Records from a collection
++++++++++
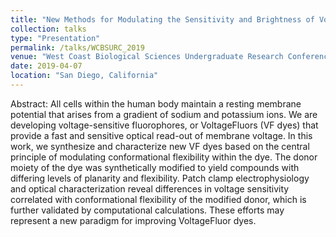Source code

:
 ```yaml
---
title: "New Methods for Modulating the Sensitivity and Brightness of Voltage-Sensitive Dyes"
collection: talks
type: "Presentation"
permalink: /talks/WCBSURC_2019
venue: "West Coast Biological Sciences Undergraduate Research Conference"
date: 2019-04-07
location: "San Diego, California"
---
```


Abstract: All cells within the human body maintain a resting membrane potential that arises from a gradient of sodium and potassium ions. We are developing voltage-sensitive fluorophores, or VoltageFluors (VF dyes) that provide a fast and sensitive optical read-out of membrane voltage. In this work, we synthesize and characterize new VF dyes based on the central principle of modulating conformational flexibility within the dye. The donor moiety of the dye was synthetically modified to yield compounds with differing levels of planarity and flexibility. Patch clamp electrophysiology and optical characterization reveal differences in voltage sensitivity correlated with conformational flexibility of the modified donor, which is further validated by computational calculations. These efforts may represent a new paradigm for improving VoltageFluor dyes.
++++++++++
§ **Work instructions**
Each line of the data that has the string "talks" should be returned.

§ **Reply to the task**
collection: talks
permalink: /talks/WCBSURC_2019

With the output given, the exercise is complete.